How will we ever persuade him to give up his modeling gigs in Men’s Vogue, Marie Claire, Vanity Fair and Washington Life? How can we lure the lanky young senator from Illinois out of the glossy celebrity pages and back to gritty substance, away from Annie Leibovitz’s camera and back to Abraham Lincoln’s tradition? He may not want to come back, now that he has mastered that J.F.K. casual glamour pose in shirt sleeves and tie, suit jacket slung over his shoulder, elegant wife and pretty children accessorizing.
The Washington Post’s fashion reporter, Robin Givhan, analyzed the Men’s Vogue spread, with its “touch football” aura: “Obama is pictured in warm light or soft focus. He is pondering, nurturing, working. But never glad-handing, pontificating or fund-raising. The pictures celebrate the idea of Obama rather than the reality of politics.”
Mr. Obama, who fears being seen as fluffy and who has been known to mock pretty boys in his party, never seems to take off his makeup these days, as he pads from one soft perch to the next, from Oprah to Meredith to Larry. The first black president of the Harvard Law Review is spending too much time in green rooms.
He also logs a lot of time at the gym. (You never know when Anna Wintour will call.) It is the only thing this intellectually nimble, preternaturally articulate smarty-pants has in common with W.

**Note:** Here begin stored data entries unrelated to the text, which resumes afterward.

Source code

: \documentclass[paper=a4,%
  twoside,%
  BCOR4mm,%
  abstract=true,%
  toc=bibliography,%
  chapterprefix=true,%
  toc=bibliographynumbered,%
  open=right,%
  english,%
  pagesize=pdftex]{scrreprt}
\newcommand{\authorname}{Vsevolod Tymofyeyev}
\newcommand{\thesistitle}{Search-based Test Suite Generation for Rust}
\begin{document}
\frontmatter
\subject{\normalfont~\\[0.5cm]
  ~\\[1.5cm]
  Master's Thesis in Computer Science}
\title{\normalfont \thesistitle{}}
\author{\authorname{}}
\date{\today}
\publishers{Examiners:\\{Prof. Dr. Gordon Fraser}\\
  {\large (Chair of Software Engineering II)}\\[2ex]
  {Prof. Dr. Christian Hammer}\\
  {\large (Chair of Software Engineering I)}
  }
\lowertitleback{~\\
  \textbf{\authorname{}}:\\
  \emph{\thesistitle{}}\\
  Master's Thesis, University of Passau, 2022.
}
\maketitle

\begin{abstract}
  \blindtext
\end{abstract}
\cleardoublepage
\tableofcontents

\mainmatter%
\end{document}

“Politics sometimes blends in with celebrity,” he told Oprah this week. “And it gobbles you up because the tendency is for people to want to see you perform and say what they want to hear, as opposed to you trying to stay in touch with, you know, that deepest part of you, that kernel of truth inside.” Doesn’t he see that when you express this skepticism on Oprah it is not skepticism at all?
Customarily in presidential races, Americans seek a patriarchal figure, a strong parent to protect the house from invaders and financial turbulence.
But with Barack Obama, this dynamic seems reversed.
He seems more like a child prodigy. Those enraptured with his gifts urge him on, like anxious parents, trying to pull that sustained, dazzling performance out of him that they believe he’s capable of; they are willing to put up with the prodigy’s occasional listlessness and crabbiness, his flights of self-regard and self-righteousness. Despite his uneven efforts and distaste for the claws of competition, they can see he is a golden child, one who moves, speaks, smiles and thinks with amazing grace.
His advisers and fund-raisers have pressed him to go fortissimo. Many voters with great expectations are hovering, hoping for a crescendo.
Except for panicked Clintonistas, everyone seems eager to see if the young pol can live up to his potential. Responding to his more combative style, the press has relaunched him, giving him a second chance to shine, on this week’s cover of Time, in the pages of The New Yorker, in the up arrow of Newsweek, which now declares him “poised to be the comeback kid,” and at The Times, where young female assistants lined the halls on Wednesday to watch him glide into a second meeting with editorial board writers and editors.
Netnuts, I do hear you. Unfortunately, I feel that this problem applies to both Obama and Edwards on the democratic side, leaving Hillary as the only substantial candidate (and I am not a fan of her in any real way). Now, the Republic contest is, IMHO, a bit more interesting, with a greater variety. Though it tends to have some candidates I'd be genuinely excited about (McCain), and some that would send me running to any other candidate there is (Huckabee).
No difference, as I'm not voting for the Democrat Nominee (regardless of whom it is), but count me as another who does not get the celebrity endorsement deal. I mean, at least Oprah is reasonably smart and savvy, but your average rock singer or actor? Who CARES who they're voting for?